Ancak somut olayda, kaza tarihi 01/10/2016 olup hükme esas alınan, davacının başvuru yaparken dosyaya sunduğu Konya Eğitim Araştırma Hastanesi tarafından düzenlenen 29/12/2017 tarihli erişkinler için engelli sağlık kurulu raporunun hangi yönetmelik hükümleri esas alınarak düzenlendiği belli değildir.
Şu durumda, 01/10/2016 olan kaza tarihi itibari ile Özürlülük Ölçütü, Sınıflandırması ve Özürlülere Verilecek Sağlık Kurulu Raporları Hakkında Yönetmelik yürürlükte olup, bu yönetmelik hükümlerine uygun şekilde Adli Tıp Kurumu ya da üniversitelerin adli tıp anabilim dalı başkanlıklarından usulüne uygun, denetime ve hüküm kurmaya elverişli olacak şekilde davacının maluliyet derecesi ve oranının belirlenmesi amacıyla, yeni bir rapor alınıp (usuli kazanılmış haklar gözetilmek suretiyle) sonucuna göre hüküm kurulması gerekirken eksik inceleme ile yazılı şekilde karar verilmesi doğru görülmemiştir.

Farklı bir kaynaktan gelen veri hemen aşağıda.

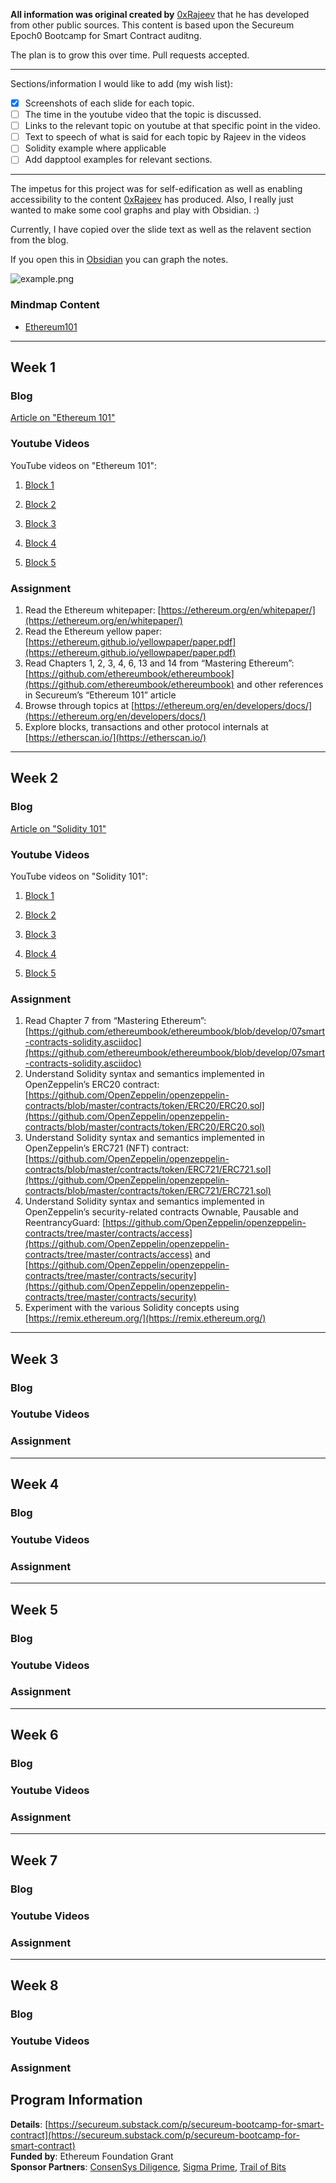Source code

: **All information was original created by** [0xRajeev](https://twitter.com/0xRajeev) that he has developed from other public sources. This content is based upon the Secureum Epoch0 Bootcamp for Smart Contract auditng.

The plan is to grow this over time. Pull requests accepted.
___
Sections/information I would like to add (my wish list): 
- [x] Screenshots of each slide for each topic.
- [ ] The time in the youtube video that the topic is discussed.
- [ ] Links to the relevant topic on youtube at that specific point in the video.
- [ ] Text to speech of what is said for each topic by Rajeev in the videos
- [ ] Solidity example where applicable
- [ ] Add dapptool examples for relevant sections.
___
The impetus for this project was for self-edification as well as enabling accessibility to the content [0xRajeev](https://twitter.com/0xRajeev) has produced. Also, I really just wanted to make some cool graphs and play with Obsidian. :)

Currently, I have copied over the slide text as well as the relavent section from the blog.

If you open this in [Obsidian](https://obsidian.md) you can graph the notes.

![example.png](./images/example.png)

### Mindmap Content
- [Ethereum101](Ethereum101.md)

___
## Week 1

### Blog
[Article on "Ethereum 101"](https://secureum.substack.com/p/ethereum-101)

### Youtube Videos
YouTube videos on "Ethereum 101":
1.  [Block 1](https://youtu.be/44qhIBMGMoM)

2.  [Block 2](https://youtu.be/zIeBfuXxuWs)

3.  [Block 3](https://youtu.be/ltvTIr4K63s)

4.  [Block 4](https://youtu.be/MFoxW07ICKs)

5.  [Block 5](https://youtu.be/I-TjCtjDs1M)

### Assignment
1.  Read the Ethereum whitepaper: [https://ethereum.org/en/whitepaper/](https://ethereum.org/en/whitepaper/)
2.  Read the Ethereum yellow paper: [https://ethereum.github.io/yellowpaper/paper.pdf](https://ethereum.github.io/yellowpaper/paper.pdf)
3.  Read Chapters 1, 2, 3, 4, 6, 13 and 14 from “Mastering Ethereum”: [https://github.com/ethereumbook/ethereumbook](https://github.com/ethereumbook/ethereumbook) and other references in Secureum’s “Ethereum 101” article
4.  Browse through topics at [https://ethereum.org/en/developers/docs/](https://ethereum.org/en/developers/docs/)
5.  Explore blocks, transactions and other protocol internals at [https://etherscan.io/](https://etherscan.io/)

___
## Week 2

### Blog
[Article on "Solidity 101"](https://secureum.substack.com/p/solidity-101)

### Youtube Videos
YouTube videos on "Solidity 101":
1.  [Block 1](https://youtu.be/5eLqFac5Tkg)

2.  [Block 2](https://youtu.be/TCl1IcGl_3I)

3.  [Block 3](https://youtu.be/6VIJpze1jbU)

4.  [Block 4](https://youtu.be/WgU7KKKomMk)

5.  [Block 5](https://youtu.be/_oN7XuyhoZA)

### Assignment
1. Read Chapter 7 from “Mastering Ethereum”: [https://github.com/ethereumbook/ethereumbook/blob/develop/07smart-contracts-solidity.asciidoc](https://github.com/ethereumbook/ethereumbook/blob/develop/07smart-contracts-solidity.asciidoc)
2. Understand Solidity syntax and semantics implemented in OpenZeppelin’s ERC20 contract: [https://github.com/OpenZeppelin/openzeppelin-contracts/blob/master/contracts/token/ERC20/ERC20.sol](https://github.com/OpenZeppelin/openzeppelin-contracts/blob/master/contracts/token/ERC20/ERC20.sol)
3. Understand Solidity syntax and semantics implemented in OpenZeppelin’s ERC721 (NFT) contract: [https://github.com/OpenZeppelin/openzeppelin-contracts/blob/master/contracts/token/ERC721/ERC721.sol](https://github.com/OpenZeppelin/openzeppelin-contracts/blob/master/contracts/token/ERC721/ERC721.sol)
4. Understand Solidity syntax and semantics implemented in OpenZeppelin’s security-related contracts Ownable, Pausable and ReentrancyGuard: [https://github.com/OpenZeppelin/openzeppelin-contracts/tree/master/contracts/access](https://github.com/OpenZeppelin/openzeppelin-contracts/tree/master/contracts/access) and [https://github.com/OpenZeppelin/openzeppelin-contracts/tree/master/contracts/security](https://github.com/OpenZeppelin/openzeppelin-contracts/tree/master/contracts/security)
5. Experiment with the various Solidity concepts using [https://remix.ethereum.org/](https://remix.ethereum.org/)
___
## Week 3
### Blog
### Youtube Videos
### Assignment
___
## Week 4
### Blog
### Youtube Videos
### Assignment
___
## Week 5
### Blog
### Youtube Videos
### Assignment
___
## Week 6
### Blog
### Youtube Videos
### Assignment
___
## Week 7
### Blog
### Youtube Videos
### Assignment
___
## Week 8
### Blog
### Youtube Videos
### Assignment
	
## Program Information
**Details**: [https://secureum.substack.com/p/secureum-bootcamp-for-smart-contract](https://secureum.substack.com/p/secureum-bootcamp-for-smart-contract)  
**Funded by**: Ethereum Foundation Grant  
**Sponsor Partners**: [ConsenSys Diligence](https://consensys.net/diligence/), [Sigma Prime](https://sigmaprime.io/), [Trail of Bits](https://www.trailofbits.com/)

Kabule göre, Sigortacılık Kanunu 30/17 maddesi ile 19/01/2016 tarihli ve 29598 Resmi Gazetede yayımlanan Sigortacılıkta Tahkime İlişkin Yönetmelik'in 16/13 maddesi uyarınca tarafların avukat ile temsil edildiği hallerde, taraflar aleyhine hükmedilecek vekâlet ücreti, her iki taraf için de Avukatlık Asgarî Ücret Tarifesinde yer alan asliye mahkemelerinde görülen işler için hesaplanan vekâlet ücretinin beşte biridir. Heyetçe verilen kararda davacı lehine hükmedilecek vekalet ücreti için Sigortacılıkta Tahkime İlişkin Yönetmelik'in 16/13 maddesinin uygulanması gerektiği gözönüne alınarak AAÜT'nin 17. maddesi gereğince hesaplanan vekalet ücretinin 1/5'i oranında vekalet ücretine hükmedilmesi, ancak hesaplanan miktarın maktu vekalet ücretinin altında kalması halinde maktu vekalet ücretine hükmedilmesi gerekirken yazılı şekilde nispi vekalet ücretine hükmedilmesi doğru görülmemiştir.
SONUÇ: Yukarıda (1) numaralı bentte açıklanan nedenlerle davalı vekilinin sair temyiz itirazlarının reddine, (2) numaralı bentte açıklanan nedenlerle davalı vekilinin temyiz itirazlarının kabulü ile İtiraz Hakem Heyeti kararının BOZULMASINA, peşin alınan harcın istek halinde temyiz eden davalıya geri verilmesine 09/03/2022 gününde oybirliğiyle karar verildi.